Businesses have bought into the Cloud/SaaS model to improve their performance by offloading the heavy lifting work to the Cloud Service Providers (CSPs) and software-as-a-service (SaaS) providers. Many of these providers are delivering on this promise, releasing a stream of new features and functionality, but businesses are struggling to keep pace.

In the rush to modernise, many Enterprises have not realised how some of their core business practices are being derailed by modern software development processes that have not taken into account the reality of how enterprises operate. By addressing these issues businesses can uncover large optimisation opportunities, reduce their carbon emissions, and increase agility.

Enterprises are highly complex, very large scale and full of history. Much of that history is filled with Re-Orgs, Mergers & Acquisitions, and other changes in the strategy, as the business changes quickly to adapt to an evolving market. These changes in direction are critical for a business to survive, and that criticality will drive focus to be targeted on the new strategy, at the expense of the now ‘legacy’ systems.

Some examples that may be familiar:

“The Gamma team will be merged with the Omega team. The priority for all team members is the Omega roadmap for this year”
“We are now part of even-bigger-corp.com. Over the next 6 months we will be merging the following departments together…”
“Project DeathStar had a good PoC, but we’ve decided to reallocate funding to other more critical areas of the business due to a change in our high-level strategy”
“We’ve been using vendor-A-tool for our SCM and CI/CD, but want to switch to big-vendor-B-tool, because our business can get big-vendor-B-tool at very low cost as part of a wider bundle deal“

In previous times, many of the processes related to the legacy systems were manual, for example when installing new builds of software onto a server. There are two aspects of the older techniques worth noting:

The scale at which new artefacts were being created was relatively slow.
If team members were moved onto other projects, the manual processes that were driving growth in costs stopped when the people stopped working on the systems.

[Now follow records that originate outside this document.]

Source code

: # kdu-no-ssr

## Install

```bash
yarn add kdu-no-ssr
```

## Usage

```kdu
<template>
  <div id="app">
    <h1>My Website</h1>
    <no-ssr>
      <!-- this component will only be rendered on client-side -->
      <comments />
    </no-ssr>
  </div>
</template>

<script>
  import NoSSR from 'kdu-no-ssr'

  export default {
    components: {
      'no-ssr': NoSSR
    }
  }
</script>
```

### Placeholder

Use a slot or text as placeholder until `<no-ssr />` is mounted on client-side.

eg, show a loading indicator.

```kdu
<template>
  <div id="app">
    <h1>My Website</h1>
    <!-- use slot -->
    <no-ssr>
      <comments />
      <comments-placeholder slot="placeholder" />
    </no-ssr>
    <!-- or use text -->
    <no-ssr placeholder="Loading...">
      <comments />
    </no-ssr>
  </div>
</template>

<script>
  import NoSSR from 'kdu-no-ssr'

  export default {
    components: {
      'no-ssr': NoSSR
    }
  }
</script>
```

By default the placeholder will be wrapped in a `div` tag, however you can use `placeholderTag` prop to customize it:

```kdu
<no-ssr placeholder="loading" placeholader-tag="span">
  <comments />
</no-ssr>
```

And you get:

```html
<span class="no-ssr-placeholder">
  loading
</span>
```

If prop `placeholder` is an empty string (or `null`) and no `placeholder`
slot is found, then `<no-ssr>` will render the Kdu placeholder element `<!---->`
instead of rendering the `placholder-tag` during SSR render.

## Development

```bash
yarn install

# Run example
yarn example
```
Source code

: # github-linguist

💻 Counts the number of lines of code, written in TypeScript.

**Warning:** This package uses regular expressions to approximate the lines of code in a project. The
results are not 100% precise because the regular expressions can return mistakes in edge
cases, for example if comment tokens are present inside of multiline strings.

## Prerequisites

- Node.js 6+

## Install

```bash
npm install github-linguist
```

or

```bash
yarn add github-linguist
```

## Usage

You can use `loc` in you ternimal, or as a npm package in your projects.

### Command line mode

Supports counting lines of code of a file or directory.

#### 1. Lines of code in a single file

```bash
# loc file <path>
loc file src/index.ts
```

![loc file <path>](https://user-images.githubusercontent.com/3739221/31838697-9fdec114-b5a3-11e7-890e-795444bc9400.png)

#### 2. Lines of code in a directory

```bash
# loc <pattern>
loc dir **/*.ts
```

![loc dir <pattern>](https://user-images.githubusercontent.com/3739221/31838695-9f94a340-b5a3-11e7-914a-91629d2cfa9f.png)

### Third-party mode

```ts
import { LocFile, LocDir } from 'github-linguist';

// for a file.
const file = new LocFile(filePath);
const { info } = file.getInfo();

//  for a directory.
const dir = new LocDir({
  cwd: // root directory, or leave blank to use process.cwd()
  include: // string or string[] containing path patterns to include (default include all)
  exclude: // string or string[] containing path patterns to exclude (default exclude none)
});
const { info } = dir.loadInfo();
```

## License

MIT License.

The automated software development processes we operate these days are a very different beast. This automation brings huge benefits in terms of stability and reliability to software systems, however many of these processes are not being designed with business agility in mind. As businesses attempt to quickly adapt in the ever-changing world of technology, modern software development practices coupled with incomplete migration strategies are leaving a wake of complex waste in their path.

What went wrong?

Modern cloud software development practices automate areas like Infrastructure-as-Code, Data pipelines, CI/CD, and Observability, allowing the application teams to focus on delivering real business value. However, when businesses change direction, it can result in unintended consequences:

The startup-mode mentality needed to get the new project up and running stomps all over the weak cloud environment controls, generating large amounts of stale resources.

Often when systems are deprioritised the first change that happens is the movement of team members. The core infrastructure delivering the application may get decommissioned, but all the related software development systems get left running.

If you’re a software engineer, how familiar do the following scenarios sound?

We need to get the CI/CD and Infra for this new project up and running quickly, let’s get a basic pipeline up and running, producing artefacts and deploying them to the Dev environment. We need to get this deployed quickly to help collect feedback on the system as soon as possible. Don’t worry about building out a complete solution, just get the bare bones running any way you can for now – our main focus is creating the application itself.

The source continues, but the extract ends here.